[ENTRIES SHOWN]:
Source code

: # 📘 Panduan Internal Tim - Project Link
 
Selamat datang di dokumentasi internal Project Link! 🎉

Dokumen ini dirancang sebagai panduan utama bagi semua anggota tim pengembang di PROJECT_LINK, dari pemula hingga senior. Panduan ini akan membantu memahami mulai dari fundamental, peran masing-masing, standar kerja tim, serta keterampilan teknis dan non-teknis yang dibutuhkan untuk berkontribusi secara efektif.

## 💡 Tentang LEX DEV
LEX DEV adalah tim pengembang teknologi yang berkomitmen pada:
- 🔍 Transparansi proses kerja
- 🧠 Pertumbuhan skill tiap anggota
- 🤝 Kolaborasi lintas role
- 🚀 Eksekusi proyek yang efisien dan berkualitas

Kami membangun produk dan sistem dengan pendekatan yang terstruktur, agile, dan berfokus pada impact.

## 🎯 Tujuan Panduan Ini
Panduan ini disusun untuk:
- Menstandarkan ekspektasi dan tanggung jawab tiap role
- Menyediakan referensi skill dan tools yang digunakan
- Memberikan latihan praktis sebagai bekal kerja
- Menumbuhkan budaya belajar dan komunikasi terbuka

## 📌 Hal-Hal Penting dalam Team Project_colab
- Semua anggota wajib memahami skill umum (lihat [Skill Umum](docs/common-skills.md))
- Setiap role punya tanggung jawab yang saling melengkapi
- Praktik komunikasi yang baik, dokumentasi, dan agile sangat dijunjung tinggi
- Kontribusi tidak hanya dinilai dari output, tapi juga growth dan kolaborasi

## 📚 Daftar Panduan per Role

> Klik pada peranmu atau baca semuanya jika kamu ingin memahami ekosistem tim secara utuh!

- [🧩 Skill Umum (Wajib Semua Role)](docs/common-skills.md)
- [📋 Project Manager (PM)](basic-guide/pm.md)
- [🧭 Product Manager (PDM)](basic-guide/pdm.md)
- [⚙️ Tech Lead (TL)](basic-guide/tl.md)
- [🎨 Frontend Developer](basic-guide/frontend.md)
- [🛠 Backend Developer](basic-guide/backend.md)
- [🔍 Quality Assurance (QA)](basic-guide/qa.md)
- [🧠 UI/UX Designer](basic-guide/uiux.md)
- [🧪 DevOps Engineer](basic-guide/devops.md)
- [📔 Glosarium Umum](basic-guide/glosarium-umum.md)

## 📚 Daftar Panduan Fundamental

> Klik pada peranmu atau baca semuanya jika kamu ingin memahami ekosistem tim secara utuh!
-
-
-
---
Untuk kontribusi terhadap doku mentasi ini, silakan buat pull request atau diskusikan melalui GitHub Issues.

[THE TASK]: What is needed is an exact transcription of all the data.

[PROBLEM SOLUTION]:
Source code

: # 📘 Panduan Internal Tim - Project Link
 
Selamat datang di dokumentasi internal Project Link! 🎉

Dokumen ini dirancang sebagai panduan utama bagi semua anggota tim pengembang di PROJECT_LINK, dari pemula hingga senior. Panduan ini akan membantu memahami mulai dari fundamental, peran masing-masing, standar kerja tim, serta keterampilan teknis dan non-teknis yang dibutuhkan untuk berkontribusi secara efektif.

## 💡 Tentang LEX DEV
LEX DEV adalah tim pengembang teknologi yang berkomitmen pada:
- 🔍 Transparansi proses kerja
- 🧠 Pertumbuhan skill tiap anggota
- 🤝 Kolaborasi lintas role
- 🚀 Eksekusi proyek yang efisien dan berkualitas

Kami membangun produk dan sistem dengan pendekatan yang terstruktur, agile, dan berfokus pada impact.

## 🎯 Tujuan Panduan Ini
Panduan ini disusun untuk:
- Menstandarkan ekspektasi dan tanggung jawab tiap role
- Menyediakan referensi skill dan tools yang digunakan
- Memberikan latihan praktis sebagai bekal kerja
- Menumbuhkan budaya belajar dan komunikasi terbuka

## 📌 Hal-Hal Penting dalam Team Project_colab
- Semua anggota wajib memahami skill umum (lihat [Skill Umum](docs/common-skills.md))
- Setiap role punya tanggung jawab yang saling melengkapi
- Praktik komunikasi yang baik, dokumentasi, dan agile sangat dijunjung tinggi
- Kontribusi tidak hanya dinilai dari output, tapi juga growth dan kolaborasi

## 📚 Daftar Panduan per Role

> Klik pada peranmu atau baca semuanya jika kamu ingin memahami ekosistem tim secara utuh!

- [🧩 Skill Umum (Wajib Semua Role)](docs/common-skills.md)
- [📋 Project Manager (PM)](basic-guide/pm.md)
- [🧭 Product Manager (PDM)](basic-guide/pdm.md)
- [⚙️ Tech Lead (TL)](basic-guide/tl.md)
- [🎨 Frontend Developer](basic-guide/frontend.md)
- [🛠 Backend Developer](basic-guide/backend.md)
- [🔍 Quality Assurance (QA)](basic-guide/qa.md)
- [🧠 UI/UX Designer](basic-guide/uiux.md)
- [🧪 DevOps Engineer](basic-guide/devops.md)
- [📔 Glosarium Umum](basic-guide/glosarium-umum.md)

## 📚 Daftar Panduan Fundamental

> Klik pada peranmu atau baca semuanya jika kamu ingin memahami ekosistem tim secara utuh!
-
-
-
---
Untuk kontribusi terhadap doku mentasi ini, silakan buat pull request atau diskusikan melalui GitHub Issues.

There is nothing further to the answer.